§ **EXERCISE DETAILS**:
Return every record below exactly; leave out the images.
◆ ◆ ◆ ◆
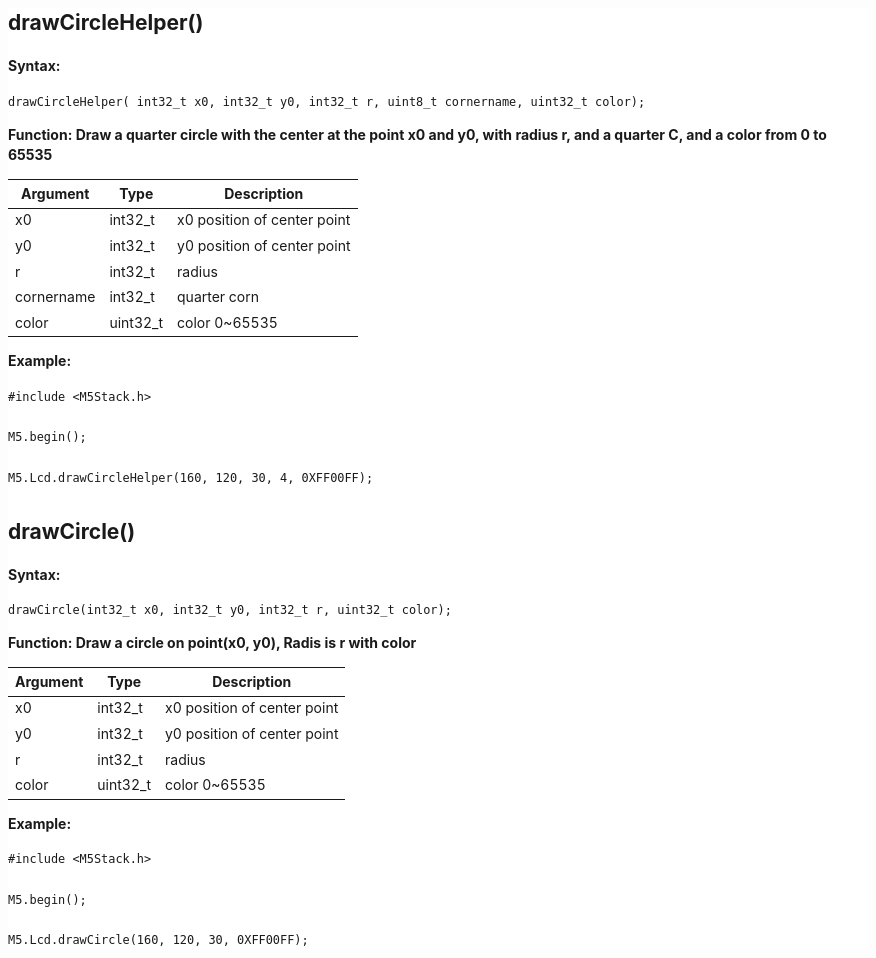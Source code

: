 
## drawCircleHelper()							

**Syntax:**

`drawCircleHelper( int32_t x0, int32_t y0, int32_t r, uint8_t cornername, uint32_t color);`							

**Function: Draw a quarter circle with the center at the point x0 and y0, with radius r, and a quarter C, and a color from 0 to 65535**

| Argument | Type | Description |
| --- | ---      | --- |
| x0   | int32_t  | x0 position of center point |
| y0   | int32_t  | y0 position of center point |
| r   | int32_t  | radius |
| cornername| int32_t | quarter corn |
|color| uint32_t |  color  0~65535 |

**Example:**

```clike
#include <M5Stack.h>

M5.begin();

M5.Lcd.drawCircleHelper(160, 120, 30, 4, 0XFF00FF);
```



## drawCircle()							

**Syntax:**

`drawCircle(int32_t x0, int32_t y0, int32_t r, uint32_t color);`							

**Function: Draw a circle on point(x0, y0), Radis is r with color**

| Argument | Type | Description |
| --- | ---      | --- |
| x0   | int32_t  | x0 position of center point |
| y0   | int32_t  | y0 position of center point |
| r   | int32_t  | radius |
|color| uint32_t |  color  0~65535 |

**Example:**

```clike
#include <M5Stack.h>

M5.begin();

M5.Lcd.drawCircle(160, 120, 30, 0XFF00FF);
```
◆ ◆ ◆ ◆
§ **EXERCISE ANSWER**:
Source code

: 
## drawCircleHelper()							

**Syntax:**

`drawCircleHelper( int32_t x0, int32_t y0, int32_t r, uint8_t cornername, uint32_t color);`							

**Function: Draw a quarter circle with the center at the point x0 and y0, with radius r, and a quarter C, and a color from 0 to 65535**

| Argument | Type | Description |
| --- | ---      | --- |
| x0   | int32_t  | x0 position of center point |
| y0   | int32_t  | y0 position of center point |
| r   | int32_t  | radius |
| cornername| int32_t | quarter corn |
|color| uint32_t |  color  0~65535 |

**Example:**

```clike
#include <M5Stack.h>

M5.begin();

M5.Lcd.drawCircleHelper(160, 120, 30, 4, 0XFF00FF);
```



## drawCircle()							

**Syntax:**

`drawCircle(int32_t x0, int32_t y0, int32_t r, uint32_t color);`							

**Function: Draw a circle on point(x0, y0), Radis is r with color**

| Argument | Type | Description |
| --- | ---      | --- |
| x0   | int32_t  | x0 position of center point |
| y0   | int32_t  | y0 position of center point |
| r   | int32_t  | radius |
|color| uint32_t |  color  0~65535 |

**Example:**

```clike
#include <M5Stack.h>

M5.begin();

M5.Lcd.drawCircle(160, 120, 30, 0XFF00FF);
```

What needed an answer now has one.